Data under study Start Marker
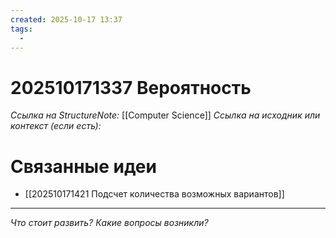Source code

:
 ```yaml
---
created: 2025-10-17 13:37
tags:
  - 
---
```

# 202510171337 Вероятность

*Ссылка на StructureNote:* [[Computer Science]] 
*Ссылка на исходник или контекст (если есть):* 

# Связанные идеи

- [[202510171421 Подсчет количества возможных вариантов]]
---

*Что стоит развить? Какие вопросы возникли?*

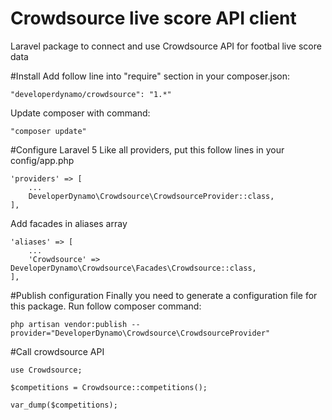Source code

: # Crowdsource live score API client
Laravel package to connect and use Crowdsource API for footbal live score data

#Install
Add follow line into "require" section in your composer.json:

```
"developerdynamo/crowdsource": "1.*"
```

Update composer with command:

```
"composer update"
```

#Configure Laravel 5
Like all providers, put this follow lines in your config/app.php

```
'providers' => [
	...
	DeveloperDynamo\Crowdsource\CrowdsourceProvider::class,
],
```

Add facades in aliases array
```
'aliases' => [
	...
	'Crowdsource' => DeveloperDynamo\Crowdsource\Facades\Crowdsource::class,
],
```

#Publish configuration
Finally you need to generate a configuration file for this package. Run follow composer command:

```
php artisan vendor:publish --provider="DeveloperDynamo\Crowdsource\CrowdsourceProvider"
```

#Call crowdsource API
```
use Crowdsource;

$competitions = Crowdsource::competitions();

var_dump($competitions);
```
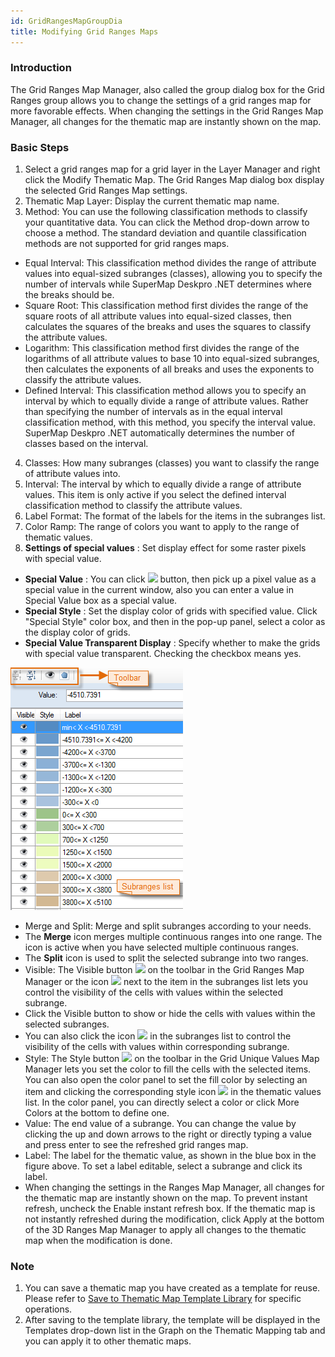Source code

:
 ```yaml
---
id: GridRangesMapGroupDia
title: Modifying Grid Ranges Maps
---
```

### Introduction

The Grid Ranges Map Manager, also called the group dialog box for the Grid
Ranges group allows you to change the settings of a grid ranges map for more
favorable effects. When changing the settings in the Grid Ranges Map Manager,
all changes for the thematic map are instantly shown on the map.

### Basic Steps

1. Select a grid ranges map for a grid layer in the Layer Manager and right click the Modify Thematic Map. The Grid Ranges Map dialog box display the selected Grid Ranges Map settings.
2. Thematic Map Layer: Display the current thematic map name.
3. Method: You can use the following classification methods to classify your quantitative data. You can click the Method drop-down arrow to choose a method. The standard deviation and quantile classification methods are not supported for grid ranges maps.
* Equal Interval: This classification method divides the range of attribute values into equal-sized subranges (classes), allowing you to specify the number of intervals while SuperMap Deskpro .NET determines where the breaks should be.
* Square Root: This classification method first divides the range of the square roots of all attribute values into equal-sized classes, then calculates the squares of the breaks and uses the squares to classify the attribute values.
* Logarithm: This classification method first divides the range of the logarithms of all attribute values to base 10 into equal-sized subranges, then calculates the exponents of all breaks and uses the exponents to classify the attribute values.
* Defined Interval: This classification method allows you to specify an interval by which to equally divide a range of attribute values. Rather than specifying the number of intervals as in the equal interval classification method, with this method, you specify the interval value. SuperMap Deskpro .NET automatically determines the number of classes based on the interval.
4. Classes: How many subranges (classes) you want to classify the range of attribute values into.
5. Interval: The interval by which to equally divide a range of attribute values. This item is only active if you select the defined interval classification method to classify the attribute values.
6. Label Format: The format of the labels for the items in the subranges list.
7. Color Ramp: The range of colors you want to apply to the range of thematic values.
8. **Settings of special values** : Set display effect for some raster pixels with special value. 
* **Special Value** : You can click ![](img/select.png) button, then pick up a pixel value as a special value in the current window, also you can enter a value in Special Value box as a special value. 
* **Special Style** : Set the display color of grids with specified value. Click "Special Style" color box, and then in the pop-up panel, select a color as the display color of grids.
* **Special Value Transparent Display** : Specify whether to make the grids with special value transparent. Checking the checkbox means yes.

![](img/GridRangesMapGroupDia1.png)

* Merge and Split: Merge and split subranges according to your needs. 
* The **Merge** icon merges multiple continuous ranges into one range. The icon is active when you have selected multiple continuous ranges.
* The **Split** icon is used to split the selected subrange into two ranges.
* Visible: The Visible button ![](img/seebutton.png) on the toolbar in the Grid Ranges Map Manager or the icon ![](img/see.png) next to the item in the subranges list lets you control the visibility of the cells with values within the selected subrange.
* Click the Visible button to show or hide the cells with values within the selected subranges.
* You can also click the icon ![](img/see.png) in the subranges list to control the visibility of the cells with values within corresponding subrange.
* Style: The Style button ![](img/color.png) on the toolbar in the Grid Unique Values Map Manager lets you set the color to fill the cells with the selected items. You can also open the color panel to set the fill color by selecting an item and clicking the corresponding style icon ![](img/PicStyle.png) in the thematic values list. In the color panel, you can directly select a color or click More Colors at the bottom to define one.
* Value: The end value of a subrange. You can change the value by clicking the up and down arrows to the right or directly typing a value and press enter to see the refreshed grid ranges map.
* Label: The label for the thematic value, as shown in the blue box in the figure above. To set a label editable, select a subrange and click its label.
* When changing the settings in the Ranges Map Manager, all changes for the thematic map are instantly shown on the map. To prevent instant refresh, uncheck the Enable instant refresh box. If the thematic map is not instantly refreshed during the modification, click Apply at the bottom of the 3D Ranges Map Manager to apply all changes to the thematic map when the modification is done.

### Note

1. You can save a thematic map you have created as a template for reuse. Please refer to [Save to Thematic Map Template Library](../Methods/DTv2_LoadStyleThemeTempl) for specific operations.
2. After saving to the template library, the template will be displayed in the Templates drop-down list in the Graph on the Thematic Mapping tab and you can apply it to other thematic maps.

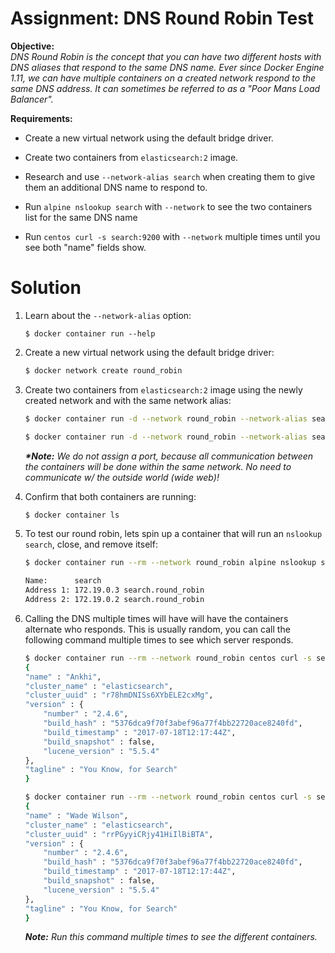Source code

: # Assignment: DNS Round Robin Test
**Objective:**  
*DNS Round Robin is the concept that you can have two different hosts with DNS aliases that respond to the same DNS name. Ever since Docker Engine 1.11, we can have multiple containers on a created network respond to the same DNS address. It can sometimes be referred to as a "Poor Mans Load Balancer".*

**Requirements:**
- Create a new virtual network using the default bridge driver.

- Create two containers from `elasticsearch:2` image.

- Research and use `--network-alias search` when creating them to give them an additional DNS name to respond to.

- Run `alpine nslookup search` with `--network` to see the two containers list for the same DNS name

- Run `centos curl -s search:9200` with `--network` multiple times until you see both "name" fields show.

# Solution
1. Learn about the `--network-alias` option:
    ```
    $ docker container run --help
    ```

1. Create a new virtual network using the default bridge driver:
    ```bash
    $ docker network create round_robin
    ```

1. Create two containers from `elasticsearch:2` image using the newly created network and with the same network alias:
    ```bash
    $ docker container run -d --network round_robin --network-alias search elasticsearch:2 

    $ docker container run -d --network round_robin --network-alias search elasticsearch:2 
    ```
    **_*Note:_** *We do not assign a port, because all communication between the containers will be done within the same network. No need to communicate w/ the outside world (wide web)!*

1. Confirm that both containers are running:
    ```bash
    $ docker container ls
    ```

1. To test our round robin, lets spin up a container that will run an `nslookup search`, close, and remove itself:
    ```bash
    $ docker container run --rm --network round_robin alpine nslookup search

    Name:      search
    Address 1: 172.19.0.3 search.round_robin
    Address 2: 172.19.0.2 search.round_robin
    ```

1. Calling the DNS multiple times will have will have the containers alternate who responds.  This is usually random, you can call the following command multiple times to see which server responds.
    ```bash
    $ docker container run --rm --network round_robin centos curl -s search:9200
    {
    "name" : "Ankhi",
    "cluster_name" : "elasticsearch",
    "cluster_uuid" : "r78hmDNISs6XYbELE2cxMg",
    "version" : {
        "number" : "2.4.6",
        "build_hash" : "5376dca9f70f3abef96a77f4bb22720ace8240fd",
        "build_timestamp" : "2017-07-18T12:17:44Z",
        "build_snapshot" : false,
        "lucene_version" : "5.5.4"
    },
    "tagline" : "You Know, for Search"
    }

    $ docker container run --rm --network round_robin centos curl -s search:9200
    {
    "name" : "Wade Wilson",
    "cluster_name" : "elasticsearch",
    "cluster_uuid" : "rrPGyyiCRjy41HiIlBiBTA",
    "version" : {
        "number" : "2.4.6",
        "build_hash" : "5376dca9f70f3abef96a77f4bb22720ace8240fd",
        "build_timestamp" : "2017-07-18T12:17:44Z",
        "build_snapshot" : false,
        "lucene_version" : "5.5.4"
    },
    "tagline" : "You Know, for Search"
    }

    ```
    **_Note:_** *Run this command multiple times to see the different containers.*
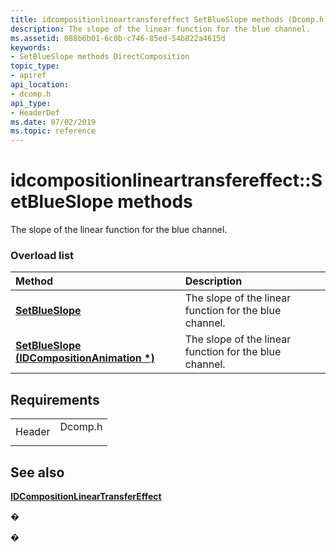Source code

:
 ```yaml
---
title: idcompositionlineartransfereffect SetBlueSlope methods (Dcomp.h)
description: The slope of the linear function for the blue channel.
ms.assetid: 088b6b01-6c0b-c746-85ed-54b822a4615d
keywords:
- SetBlueSlope methods DirectComposition
topic_type:
- apiref
api_location:
- dcomp.h
api_type:
- HeaderDef
ms.date: 07/02/2019
ms.topic: reference
---
```


# idcompositionlineartransfereffect::SetBlueSlope methods

The slope of the linear function for the blue channel.

### Overload list



| Method                                                                                               | Description                                                       |
|:-----------------------------------------------------------------------------------------------------|:------------------------------------------------------------------|
| [**SetBlueSlope**](https://msdn.microsoft.com/library/Dn919748(v=VS.85).aspx)                               | The slope of the linear function for the blue channel.<br/> |
| [**SetBlueSlope (IDCompositionAnimation \*)**](https://msdn.microsoft.com/library/Dn919749(v=VS.85).aspx) | The slope of the linear function for the blue channel.<br/> |



## Requirements



|                   |                                                                                    |
|-------------------|------------------------------------------------------------------------------------|
| Header<br/> | <dl> <dt>Dcomp.h</dt> </dl> |



## See also

<dl> <dt>

[**IDCompositionLinearTransferEffect**](https://msdn.microsoft.com/library/Dn919741(v=VS.85).aspx)
</dt> </dl>

�

�





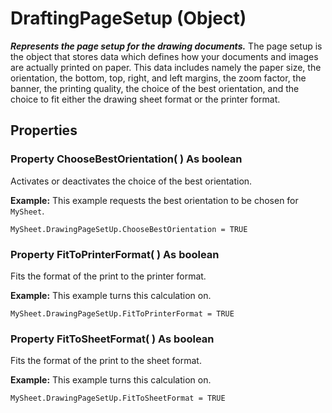 # DraftingPageSetup (Object)

**_Represents the page setup for the drawing documents._**
The page setup is the object that stores data which defines how your documents and images are actually printed on paper. This data includes namely the paper size, the orientation, the bottom, top, right, and left margins, the zoom factor, the banner, the printing quality, the choice of the best orientation, and the choice to fit either the drawing sheet format or the printer format.

## Properties

### Property **ChooseBestOrientation**( ) As boolean

Activates or deactivates the choice of the best orientation.

**Example:**      This example requests the best orientation to be chosen for `MySheet`.

```VBScript
MySheet.DrawingPageSetUp.ChooseBestOrientation = TRUE

```

### Property **FitToPrinterFormat**( ) As boolean

Fits the format of the print to the printer format.

**Example:**      This example turns this calculation on.

```VBScript
MySheet.DrawingPageSetUp.FitToPrinterFormat = TRUE

```

### Property **FitToSheetFormat**( ) As boolean

Fits the format of the print to the sheet format.

**Example:**      This example turns this calculation on.

```VBScript
MySheet.DrawingPageSetUp.FitToSheetFormat = TRUE

```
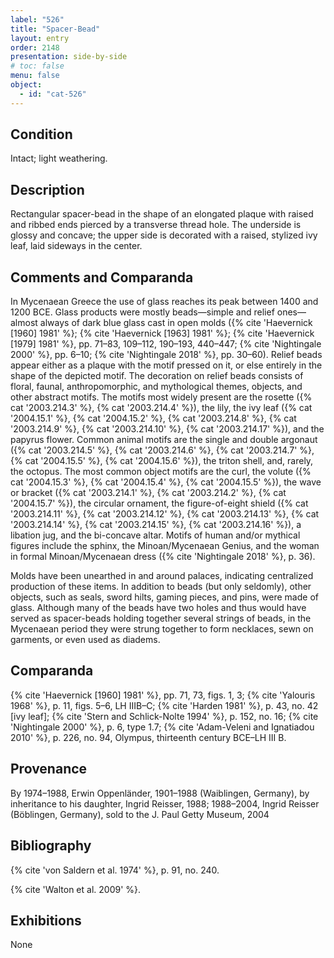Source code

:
 ```yaml
---
label: "526"
title: "Spacer-Bead"
layout: entry
order: 2148
presentation: side-by-side
# toc: false
menu: false
object:
  - id: "cat-526"
---
```


## Condition

Intact; light weathering.

## Description

Rectangular spacer-bead in the shape of an elongated plaque with raised and ribbed ends pierced by a transverse thread hole. The underside is glossy and concave; the upper side is decorated with a raised, stylized ivy leaf, laid sideways in the center.

## Comments and Comparanda

In Mycenaean Greece the use of glass reaches its peak between 1400 and 1200 BCE. Glass products were mostly beads—simple and relief ones—almost always of dark blue glass cast in open molds ({% cite 'Haevernick [1960] 1981' %}; {% cite 'Haevernick [1963] 1981' %}; {% cite 'Haevernick [1979] 1981' %}, pp. 71–83, 109–112, 190–193, 440–447; {% cite 'Nightingale 2000' %}, pp. 6–10; {% cite 'Nightingale 2018' %}, pp. 30–60). Relief beads appear either as a plaque with the motif pressed on it, or else entirely in the shape of the depicted motif. The decoration on relief beads consists of floral, faunal, anthropomorphic, and mythological themes, objects, and other abstract motifs. The motifs most widely present are the rosette ({% cat '2003.214.3' %}, {% cat '2003.214.4' %}), the lily, the ivy leaf ({% cat '2004.15.1' %}, {% cat '2004.15.2' %}, {% cat '2003.214.8' %}, {% cat '2003.214.9' %}, {% cat '2003.214.10' %}, {% cat '2003.214.17' %}), and the papyrus flower. Common animal motifs are the single and double argonaut ({% cat '2003.214.5' %}, {% cat '2003.214.6' %}, {% cat '2003.214.7' %}, {% cat '2004.15.5' %}, {% cat '2004.15.6' %}), the triton shell, and, rarely, the octopus. The most common object motifs are the curl, the volute ({% cat '2004.15.3' %}, {% cat '2004.15.4' %}, {% cat '2004.15.5' %}), the wave or bracket ({% cat '2003.214.1' %}, {% cat '2003.214.2' %}, {% cat '2004.15.7' %}), the circular ornament, the figure-of-eight shield ({% cat '2003.214.11' %}, {% cat '2003.214.12' %}, {% cat '2003.214.13' %}, {% cat '2003.214.14' %}, {% cat '2003.214.15' %}, {% cat '2003.214.16' %}), a libation jug, and the bi-concave altar. Motifs of human and/or mythical figures include the sphinx, the Minoan/Mycenaean Genius, and the woman in formal Minoan/Mycenaean dress ({% cite 'Nightingale 2018' %}, p. 36).

Molds have been unearthed in and around palaces, indicating centralized production of these items. In addition to beads (but only seldomly), other objects, such as seals, sword hilts, gaming pieces, and pins, were made of glass. Although many of the beads have two holes and thus would have served as spacer-beads holding together several strings of beads, in the Mycenaean period they were strung together to form necklaces, sewn on garments, or even used as diadems.

## Comparanda

{% cite 'Haevernick [1960] 1981' %}, pp. 71, 73, figs. 1, 3; {% cite 'Yalouris 1968' %}, p. 11, figs. 5–6, LH IIIB–C; {% cite 'Harden 1981' %}, p. 43, no. 42 [ivy leaf]; {% cite 'Stern and Schlick-Nolte 1994' %}, p. 152, no. 16; {% cite 'Nightingale 2000' %}, p. 6, type 1.7; {% cite 'Adam-Veleni and Ignatiadou 2010' %}, p. 226, no. 94, Olympus, thirteenth century BCE–LH III B.

## Provenance

By 1974–1988, Erwin Oppenländer, 1901–1988 (Waiblingen, Germany), by inheritance to his daughter, Ingrid Reisser, 1988; 1988–2004, Ingrid Reisser (Böblingen, Germany), sold to the J. Paul Getty Museum, 2004

## Bibliography

{% cite 'von Saldern et al. 1974' %}, p. 91, no. 240.

{% cite 'Walton et al. 2009' %}.

## Exhibitions

None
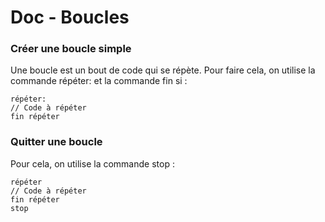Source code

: # Doc - Boucles

### Créer une boucle simple

Une boucle est un bout de code qui se répète. Pour faire cela, on utilise la commande répéter: et la commande fin si :&#x20;

```
répéter:
// Code à répéter
fin répéter
```

### Quitter une boucle

Pour cela, on utilise la commande stop :&#x20;

```
répéter
// Code à répéter
fin répéter
stop
```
Data under study End Marker
# Problem to solve
Say how many of the lines above include the word "FitToPrinterFormat", giving the figure alone.

# Result for this task
2